== Your task ==
The records below must be returned exactly, with every picture left out.

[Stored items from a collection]
# # # # #
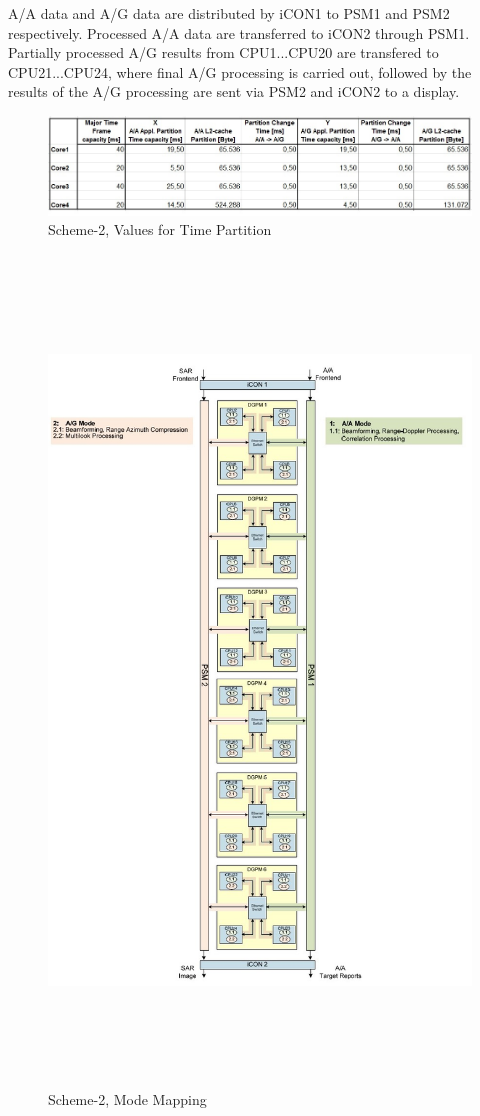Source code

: A/A data and A/G data are distributed by iCON1 to PSM1 and PSM2 respectively. Processed A/A data are transferred to iCON2 through PSM1. Partially processed A/G results from CPU1...CPU20 are transfered to CPU21...CPU24, where final A/G processing is carried out, followed by the results of the A/G processing are sent via PSM2 and iCON2 to a display.

\begin{figure}[h!]
	\centering
	\includegraphics[width=150mm]{figures/scheme2_partition_values}
	\caption{Scheme-2, Values for Time Partition}
	\label{fig:existing_analysis:scheme2_partition_values}
\end{figure}

\begin{figure}[h!]
	\centering
	\includegraphics[width=160mm, height=220mm]{figures/scheme2_mode_mapping}
	\caption{Scheme-2, Mode Mapping}
	\label{fig:existing_analysis:scheme2_mode_mapping}
\end{figure}
\clearpage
# # # # #
== Task result ==
Source code

: A/A data and A/G data are distributed by iCON1 to PSM1 and PSM2 respectively. Processed A/A data are transferred to iCON2 through PSM1. Partially processed A/G results from CPU1...CPU20 are transfered to CPU21...CPU24, where final A/G processing is carried out, followed by the results of the A/G processing are sent via PSM2 and iCON2 to a display.

\begin{figure}[h!]
	\centering
	\includegraphics[width=150mm]{figures/scheme2_partition_values}
	\caption{Scheme-2, Values for Time Partition}
	\label{fig:existing_analysis:scheme2_partition_values}
\end{figure}

\begin{figure}[h!]
	\centering
	\includegraphics[width=160mm, height=220mm]{figures/scheme2_mode_mapping}
	\caption{Scheme-2, Mode Mapping}
	\label{fig:existing_analysis:scheme2_mode_mapping}
\end{figure}
\clearpage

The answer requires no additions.